The exhibition brings together sixteen prints, both vintage and contemporary, recently added to the museum’s collection through the 2023 Strategia Fotografia public program, supported by Italy’s Ministry of Culture. Though modest in scale, the display feels expansive in spirit: each photograph opens a window onto the creative pulse of the late 20th century, capturing not only faces but the atmosphere of an entire artistic era.

Catalano was known for her unique approach to portraiture—a blend of quiet psychological depth and an unmistakable sense of creative energy. Her photographs reveal the joy and tension of artistic creation, depicting figures at moments when thought and gesture coalesce into vision. With her attentive, empathetic eye, she documented the defining voices of her time, becoming herself a cultural witness whose images helped construct the visual memory of contemporary art.

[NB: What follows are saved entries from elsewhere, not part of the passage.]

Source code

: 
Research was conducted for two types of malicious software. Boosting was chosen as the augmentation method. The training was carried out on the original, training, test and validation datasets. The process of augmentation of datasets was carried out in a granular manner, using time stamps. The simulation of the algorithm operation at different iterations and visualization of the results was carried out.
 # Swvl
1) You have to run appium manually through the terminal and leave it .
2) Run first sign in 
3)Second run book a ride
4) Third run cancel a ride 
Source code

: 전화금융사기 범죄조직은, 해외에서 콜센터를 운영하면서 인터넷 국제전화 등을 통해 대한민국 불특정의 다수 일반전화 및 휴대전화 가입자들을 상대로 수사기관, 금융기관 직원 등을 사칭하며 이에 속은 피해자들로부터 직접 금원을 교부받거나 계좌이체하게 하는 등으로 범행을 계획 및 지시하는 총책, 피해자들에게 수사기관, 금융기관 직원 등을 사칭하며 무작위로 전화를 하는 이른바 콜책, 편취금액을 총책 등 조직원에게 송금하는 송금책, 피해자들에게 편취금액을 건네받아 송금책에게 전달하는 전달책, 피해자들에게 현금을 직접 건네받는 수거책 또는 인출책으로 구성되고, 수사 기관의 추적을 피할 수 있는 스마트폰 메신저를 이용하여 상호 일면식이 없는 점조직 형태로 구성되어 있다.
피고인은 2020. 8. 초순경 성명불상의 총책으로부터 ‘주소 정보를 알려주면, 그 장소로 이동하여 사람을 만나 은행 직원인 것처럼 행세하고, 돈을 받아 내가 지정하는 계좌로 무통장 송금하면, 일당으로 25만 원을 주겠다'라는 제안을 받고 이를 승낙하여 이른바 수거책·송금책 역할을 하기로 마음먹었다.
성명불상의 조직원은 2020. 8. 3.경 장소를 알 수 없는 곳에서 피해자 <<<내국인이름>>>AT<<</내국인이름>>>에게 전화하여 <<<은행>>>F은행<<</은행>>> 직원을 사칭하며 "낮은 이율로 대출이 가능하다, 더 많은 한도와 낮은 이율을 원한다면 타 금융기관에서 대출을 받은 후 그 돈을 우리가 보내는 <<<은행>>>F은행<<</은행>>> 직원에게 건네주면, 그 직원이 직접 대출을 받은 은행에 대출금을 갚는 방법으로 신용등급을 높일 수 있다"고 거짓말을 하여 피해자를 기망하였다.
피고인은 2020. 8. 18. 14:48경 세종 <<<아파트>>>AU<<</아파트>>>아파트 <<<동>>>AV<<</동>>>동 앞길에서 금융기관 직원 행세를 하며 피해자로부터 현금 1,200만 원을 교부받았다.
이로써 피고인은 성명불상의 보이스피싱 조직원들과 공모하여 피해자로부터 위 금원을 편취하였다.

Among the many artists who stood before her lens were Carla Accardi, Alighiero Boetti, Enzo Cucchi, Francesco Clemente, Gino De Dominicis, Luciano Fabro, Marisa and Mario Merz, Michelangelo Pistoletto, and Lawrence Weiner—a testament to her central place within the art world’s inner circles.

The exhibition pairs Catalano’s official portraits with contact sheets from the Elisabetta Catalano Archive, allowing visitors to trace her meticulous working process. Each frame reveals an intimate choreography of exchanged glances, subtle adjustments, and mutual trust. It is in these quiet, concentrated encounters that her most enduring images emerged.

For MAXXI, the show also marks an important expansion of its holdings. Catalano is already represented in the museum’s collection with portraits of Gilbert & George, vintage prints donated in 2019, and five artist portraits held in the Architecture and Contemporary Design Photography Collection. The newly acquired works deepen this presence, reaffirming her role as one of Italy’s most significant photographic voices.

Presented in collaboration with the Elisabetta Catalano Archive, the exhibition stands as both a celebration and a rediscovery—a reminder of an artist who captured the soul of an era with clarity, empathy, and enduring elegance.